The song created by generative artificial intelligence (AI) and composed by the anonymous musical creator Ghostwriter, Heart on My Sleeve, has been presented in the categories of best rap song and song of the year at the Grammy Awards, and will be eligible to be awarded. , since “it was written by a human.”


Last June, the Grammy Awards updated the guidelines that guide the selection of nominees to include a series of nuances regarding the use of generative AI in music. In this sense, the regulations specified that the possibility that an AI could be nominated or win a Grammy is ruled out, limiting this situation only to human creators.

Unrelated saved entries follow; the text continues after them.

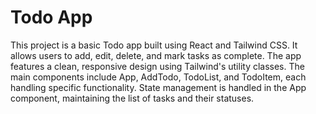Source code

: # Todo App

This project is a basic Todo app built using React and Tailwind CSS. It allows users to add, edit, delete, and mark tasks as complete. The app features a clean, responsive design using Tailwind's utility classes. The main components include App, AddTodo, TodoList, and TodoItem, each handling specific functionality. State management is handled in the App component, maintaining the list of tasks and their statuses.
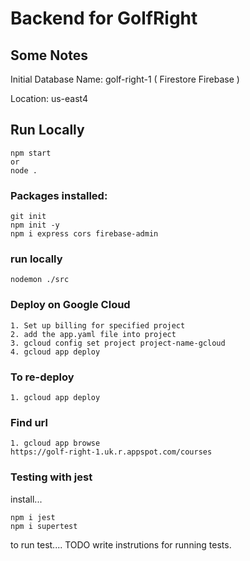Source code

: # Backend for GolfRight

## Some Notes

Initial Database Name: golf-right-1 ( Firestore Firebase )

Location: us-east4

## Run Locally

    npm start
    or
    node .

### Packages installed:

    git init
    npm init -y
    npm i express cors firebase-admin

### run locally

    nodemon ./src

### Deploy on Google Cloud

    1. Set up billing for specified project
    2. add the app.yaml file into project
    3. gcloud config set project project-name-gcloud
    4. gcloud app deploy

### To re-deploy

    1. gcloud app deploy

### Find url

    1. gcloud app browse
    https://golf-right-1.uk.r.appspot.com/courses

### Testing with jest

install...

    npm i jest
    npm i supertest

to run test....
TODO write instrutions for running tests.

###
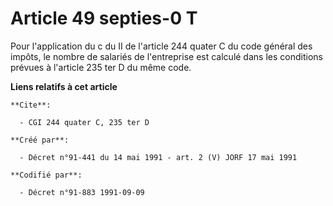 # Article 49 septies-0 T

Pour l'application du c du II de l'article 244 quater C du code général des impôts, le nombre de salariés de l'entreprise est
calculé dans les conditions prévues à l'article 235 ter D du même code.

**Liens relatifs à cet article**

	**Cite**:

	  - CGI 244 quater C, 235 ter D

	**Créé par**:

	  - Décret n°91-441 du 14 mai 1991 - art. 2 (V) JORF 17 mai 1991

	**Codifié par**:

	  - Décret n°91-883 1991-09-09
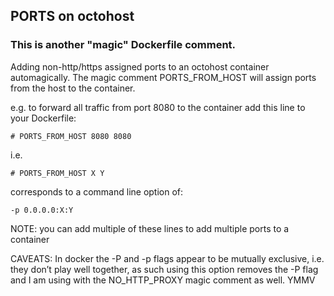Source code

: ## PORTS on octohost

### This is another "magic" Dockerfile comment.

Adding non-http/https assigned ports to an octohost container automagically.
The magic comment PORTS\_FROM\_HOST will assign ports from the host to the container.

e.g. to forward all traffic from port 8080 to the container add this line to your Dockerfile:

`# PORTS_FROM_HOST 8080 8080`

i.e.

`# PORTS_FROM_HOST X Y`

corresponds to a command line option of:

`-p 0.0.0.0:X:Y`

NOTE: you can add multiple of these lines to add multiple ports to a container

CAVEATS: In docker the -P and -p flags appear to be mutually exclusive,
i.e. they don’t play well together, 
as such using this option removes the -P flag
and I am using with the NO_HTTP_PROXY magic comment as well.
YMMV
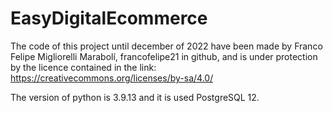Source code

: # EasyDigitalEcommerce

The code of this project until december of 2022 have been made by Franco Felipe Migliorelli Marabolí, francofelipe21 in github, and is under protection by the licence contained in the link: https://creativecommons.org/licenses/by-sa/4.0/

The version of python is 3.9.13 and it is used PostgreSQL 12.
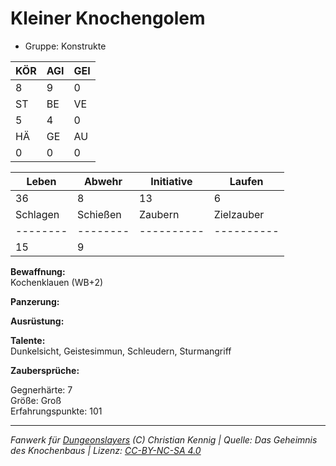 # Kleiner Knochengolem  
- Gruppe: Konstrukte  

| KÖR | AGI | GEI |  
| --- | --- | --- |  
| 8   | 9   | 0   |
| ST  | BE  | VE  |  
| 5   | 4   | 0   |
| HÄ  | GE  | AU  |  
| 0   | 0   | 0   |


| Leben    | Abwehr   | Initiative | Laufen     |
| -------- | -------- | ---------- | ---------- |
| 36       | 8        | 13         | 6          |
| Schlagen | Schießen | Zaubern    | Zielzauber |
| -------- | -------- | ---------- | ---------- |
| 15       | 9        |            |            |

**Bewaffnung:**  
Kochenklauen (WB+2)

**Panzerung:**  


**Ausrüstung:**  


**Talente:**  
Dunkelsicht, Geistesimmun, Schleudern, Sturmangriff

**Zaubersprüche:**  


Gegnerhärte: 7  
Größe: Groß  
Erfahrungspunkte: 101  



___
*Fanwerk für [Dungeonslayers](https://www.dungeonslayers.net/) (C) Christian Kennig | Quelle: Das Geheimnis des Knochenbaus | Lizenz: [CC-BY-NC-SA 4.0](https://creativecommons.org/licenses/by-nc-sa/4.0/deed.de)*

However, it was also detailed that materials generated by an AI can be admitted as long as the human authorship is “significant and more than minimal.” Furthermore, this component of human authorship must be “relevant to the category in which said work falls.”

In this framework, Ghostwriter, the anonymous composer of the song Heart on My Sleeve, who used generative AI to, among other things, simulate the voices of artists Drake and The Weekend, has presented said song for the next edition of the awards Grammy, with the intention of participating in the ‘Best Rap Song’ and ‘Song of the Year’ categories.

In this regard, The Recording Academy – the organization that awards the Grammy Awards – has indicated that it can accept this song as an eligible option for the awards, since it is a song written by a human.

This has been shared by The New York Times, who has had access to the statements of a representative of Ghostwriter, who detailed that the team had recently submitted the song to the Awards, as well as the statements of the producer and executive director of the Academy, Harvey Mason.

In this sense, Mason has pointed out that despite being a song created with generative AI, which replicates the voices of other artists, it is a song eligible for the Grammy Awards. “As for the creative part, it is absolutely eligible because it was written by a human being,” she explained.

However, Mason has also developed that the Academy will check if the song meets other requirements, such as being commercially available, since there is a rule that a song must have “general distribution.”

That is, the song must have met “the wide release of a recording, available nationwide through physical stores, third-party online retailers and/or streaming services,” according to the regulation. In this regard, the Ghostwriter representative has detailed that the team is aware of this commercial availability requirement, although he has not detailed how they will solve it.

The song Heart on My Sleeve, which was released earlier this year, was mostly composed originally by Ghostwriter. However, it uses the voices of Drake and The Weekend thanks to the implementation of AI and was published without authorization.

For this reason, although the topic became well known among users, especially on social networks, it was removed from streaming services after complaints from record companies. Later, according to The New York Times, the Ghostwriter team met with record labels, music platforms and artists to look for ways to use AI in music.


Following this line, they also indicated that their intention is to raise awareness about all the possibilities that AI voice filters offer. They even compared the use of generative AI with other techniques such as ‘sampling’ in hip-hop, that is, recording a sound and reusing it later for musical composition.

So much so that the team proposed creating a platform where artists could license their voice so that other artists could use it in their creations. In this way, users could pay to use other artists’ voices in their songs without them actually having to intervene.

For his part, Mason also pointed out that AI will play an important role in the music business and, therefore, he has ruled that we cannot “turn our backs on it and try to ban it.”